Если формулировать «идею» гетевской жизненной интенции, если определить содержание его целостно-тотального долженство­вания, то ведь это не что иное, как объективация субъекта. Может быть, самую богатую, самую насыщенную, самую подвижную субъ­ективную жизнь, какую мы только знаем, Гете в едва обозримой ра­боте настолько воплотил в объективную духовность, что мы можем вычитать на вневременно распростершемся мире его творений поч­ти без единого пробела весь объем и бесчисленные полюсы этого не­устанного внутреннего становления, этой вечно звучащей, вечно воспринимающей и вечно творящей функции «я». Две возможные и чередующиеся опасности, угрожающие тому, кто может свое твор­чество назвать исповедью: либо впасть в натуралистическое само­извержение, либо настолько прочно оформить жизненные содержа­ния, что их связь с субъектом делается уже неощутимой, - эти опасности для Гете не существовали. То, что он говорит об «Избира­тельном сродстве», что нет там строчки, которая не была бы пере­жита, но и нет ни одной такой, какой он ее пережил, выражает хотя и отрицательно и несколько внешне, но самое существенное: как то чисто субъективное, что он вкладывал в свое создание, так и то чис­то объективное, каким это субъективное возрождалось в форме это­го создания. Другие величайшие художники, чье творчество также ощущается как объективация субъекта: Микеланджело, Рембрандт

и Бетховен, - не могли, благодаря большой специализации вырази­тельных возможностей пластики, живописи и музыки по сравнению со словесными средствами, со столь же безусловной широтой, как Гете, развернуть все богатство внутреннего бытия, будь то дух, чув­ство или этос. Это лишь новая формулировка не раз уже здесь от­мечаемого величайшего человеческого достижения, а именно: благо­даря глубокому укоренению своей индивидуальной реальности в космически-идеальном Гете достаточно было покорно подчиняться интенсивному росту процесса его субъективной жизни, вырастаю­щего из самого себя, чтобы достигать и осуществлять объективно правильное и глубокое, художественно совершенное и этически требуемое. Мало того, единство это было настолько всеобъемлю­щим, что все самообладание, самовоспитание и отречение, которые ему были необходимы для достижения этих результатов, сами были неотъемлемой частью характера и ритма его непосредственной, субъективной жизни. Однако это субъективно-объективное единст­во осуществляется в разные эпохи его жизни разными путями. В юности оно обнаруживается в некоей наивной чистоте, когда он иде­алы жизни словно накапливал на саму жизнь и центральный ин­стинктивный свой порыв направлял на совершенство личного бы­тия.

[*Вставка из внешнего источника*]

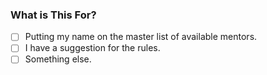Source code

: ### What is This For?
- [ ] Putting my name on the master list of available mentors.
- [ ] I have a suggestion for the rules.
- [ ] Something else.
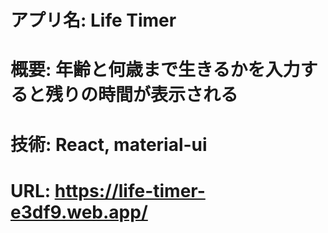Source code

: # アプリ名: Life Timer

# 概要: 年齢と何歳まで生きるかを入力すると残りの時間が表示される

# 技術: React, material-ui

# URL: https://life-timer-e3df9.web.app/
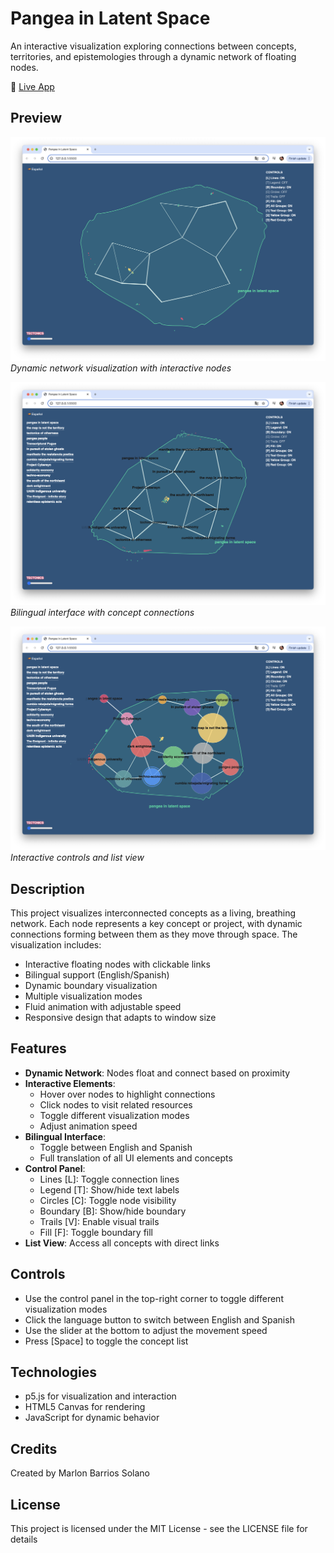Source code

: # Pangea in Latent Space

An interactive visualization exploring connections between concepts, territories, and epistemologies through a dynamic network of floating nodes.

🔗 [Live App](https://transcripturalfugue-marlonbarrios-projects.vercel.app)

## Preview

![Pangea Network View](image1.png)
*Dynamic network visualization with interactive nodes*

![Concept Connections](image2.png)
*Bilingual interface with concept connections*

![Control Interface](image3.png)
*Interactive controls and list view*

## Description

This project visualizes interconnected concepts as a living, breathing network. Each node represents a key concept or project, with dynamic connections forming between them as they move through space. The visualization includes:

- Interactive floating nodes with clickable links
- Bilingual support (English/Spanish)
- Dynamic boundary visualization
- Multiple visualization modes
- Fluid animation with adjustable speed
- Responsive design that adapts to window size

## Features

- **Dynamic Network**: Nodes float and connect based on proximity
- **Interactive Elements**: 
  - Hover over nodes to highlight connections
  - Click nodes to visit related resources
  - Toggle different visualization modes
  - Adjust animation speed
- **Bilingual Interface**: 
  - Toggle between English and Spanish
  - Full translation of all UI elements and concepts
- **Control Panel**:
  - Lines [L]: Toggle connection lines
  - Legend [T]: Show/hide text labels
  - Circles [C]: Toggle node visibility
  - Boundary [B]: Show/hide boundary
  - Trails [V]: Enable visual trails
  - Fill [F]: Toggle boundary fill
- **List View**: Access all concepts with direct links

## Controls

- Use the control panel in the top-right corner to toggle different visualization modes
- Click the language button to switch between English and Spanish
- Use the slider at the bottom to adjust the movement speed
- Press [Space] to toggle the concept list

## Technologies

- p5.js for visualization and interaction
- HTML5 Canvas for rendering
- JavaScript for dynamic behavior

## Credits

Created by Marlon Barrios Solano

## License

This project is licensed under the MIT License - see the LICENSE file for details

Следующую ступень можно обозначить как дифференциацию или объективацию. Как раз эта ступень особенно ясно иллюстриру­ет соотносительность значения этих понятий. Всюду, где единство субъективной жизни разлагается на отдельные деятельности и от­дельные интересы, мы видим, как из единого, целостного средото­чия личности притягиваются радиусы во внеличные объективные пределы, как будто ими выманенные и притянутые. Вся духовная и социальная история человечества обнаруживает - в качестве одной из немногих черт, до известной степени заслуживающей названия закономерности, - что всякое разделение труда есть шаг к объекти­вации интересов и установлений; чем дифференцированнее обще­ство, тем предметнее и безличнее вырабатываемые им нормы; чем раздельнее функции, тем в большей степени конечный результат, уже более генетически не связанный с единичной личностью, явля­ется чисто объективным целым, которое, так сказать, поглотило все субъективные взносы и каждому из них противостоит как нечто но­вое и чуждое. Таким образом, по мере того как в гетевском идеале юношески-целостное совершенствование жизни уступило свое мес­то деланию и познанию, в той же мере мышление и бытийная на­правленность его делались объективней, вплоть до того, что в конце

концов каждое собственное непосредственное переживание стано­вилось для него событием, подлежащим регистрации и объективно­му пониманию.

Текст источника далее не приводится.